Tesla’s current sensor suite includes 360-degree ultrasonic sensors, sensitive out to about five meters, plus a forward camera and a forward radar.

“We can certainly make the car steer itself on the freeway, do lane changes,” Musk said.

“Autonomy is about what level of reliability, of safety, do you want,” Musk added. “Even with the current sensor suite, we could make the car go fully autonomous, but not to a level of reliability that would be safe in say a complex urban environment at 30 miles per hour, where the lane markings aren't there, and children could be playing, and things coming at you from the side.”

To Musk, highway speeds are not the challenge; the complexity of the landscape is. “Highway cruise is easy, low speed is easy, it’s medium that's hard. Being able to recognize what you’re seeing and make the right decision in that suburban environment in that 10 mph to 50 mph zone is the challenging portion.”

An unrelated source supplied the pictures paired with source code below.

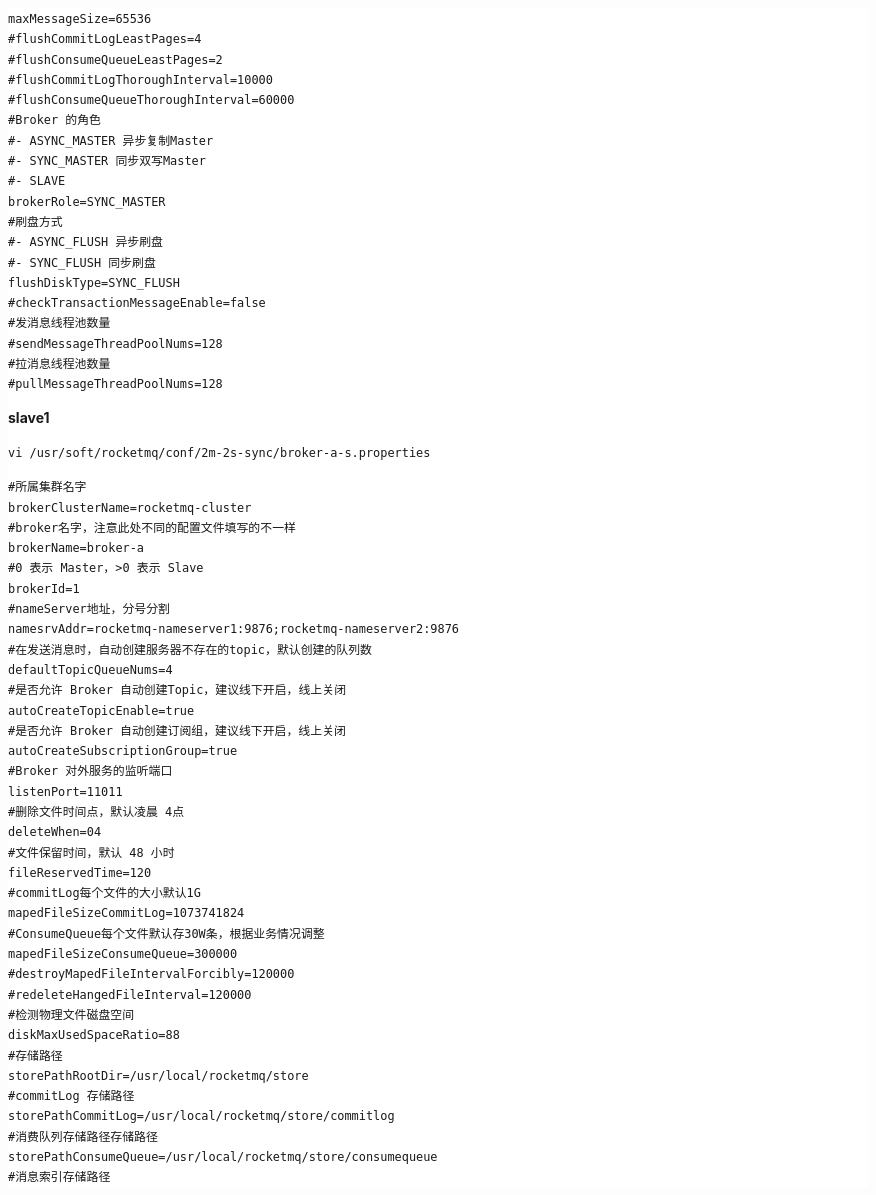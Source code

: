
 ```
maxMessageSize=65536
#flushCommitLogLeastPages=4
#flushConsumeQueueLeastPages=2
#flushCommitLogThoroughInterval=10000
#flushConsumeQueueThoroughInterval=60000
#Broker 的角色
#- ASYNC_MASTER 异步复制Master
#- SYNC_MASTER 同步双写Master
#- SLAVE
brokerRole=SYNC_MASTER
#刷盘方式
#- ASYNC_FLUSH 异步刷盘
#- SYNC_FLUSH 同步刷盘
flushDiskType=SYNC_FLUSH
#checkTransactionMessageEnable=false
#发消息线程池数量
#sendMessageThreadPoolNums=128
#拉消息线程池数量
#pullMessageThreadPoolNums=128

```



**slave1**

```
vi /usr/soft/rocketmq/conf/2m-2s-sync/broker-a-s.properties
```

```
#所属集群名字
brokerClusterName=rocketmq-cluster
#broker名字，注意此处不同的配置文件填写的不一样
brokerName=broker-a
#0 表示 Master，>0 表示 Slave
brokerId=1
#nameServer地址，分号分割
namesrvAddr=rocketmq-nameserver1:9876;rocketmq-nameserver2:9876
#在发送消息时，自动创建服务器不存在的topic，默认创建的队列数
defaultTopicQueueNums=4
#是否允许 Broker 自动创建Topic，建议线下开启，线上关闭
autoCreateTopicEnable=true
#是否允许 Broker 自动创建订阅组，建议线下开启，线上关闭
autoCreateSubscriptionGroup=true
#Broker 对外服务的监听端口
listenPort=11011
#删除文件时间点，默认凌晨 4点
deleteWhen=04
#文件保留时间，默认 48 小时
fileReservedTime=120
#commitLog每个文件的大小默认1G
mapedFileSizeCommitLog=1073741824
#ConsumeQueue每个文件默认存30W条，根据业务情况调整
mapedFileSizeConsumeQueue=300000
#destroyMapedFileIntervalForcibly=120000
#redeleteHangedFileInterval=120000
#检测物理文件磁盘空间
diskMaxUsedSpaceRatio=88
#存储路径
storePathRootDir=/usr/local/rocketmq/store
#commitLog 存储路径
storePathCommitLog=/usr/local/rocketmq/store/commitlog
#消费队列存储路径存储路径
storePathConsumeQueue=/usr/local/rocketmq/store/consumequeue
#消息索引存储路径
```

Musk said that Tesla will continue to design for “legacy” drivers, even when cars go fully autonomous. That means including the same structural stability and safety mechanisms to protect the driver in case of a crash with a human-driven vehicle. But, he said, autonomous cars are a “solved problem,” with only the technology standing in the way. And that will be solved in a few years.

“In the distant future it will be only outlaws driving cars,” Musk said. “Because it’s too dangerous. You can’t have a person driving a two-ton death machine.”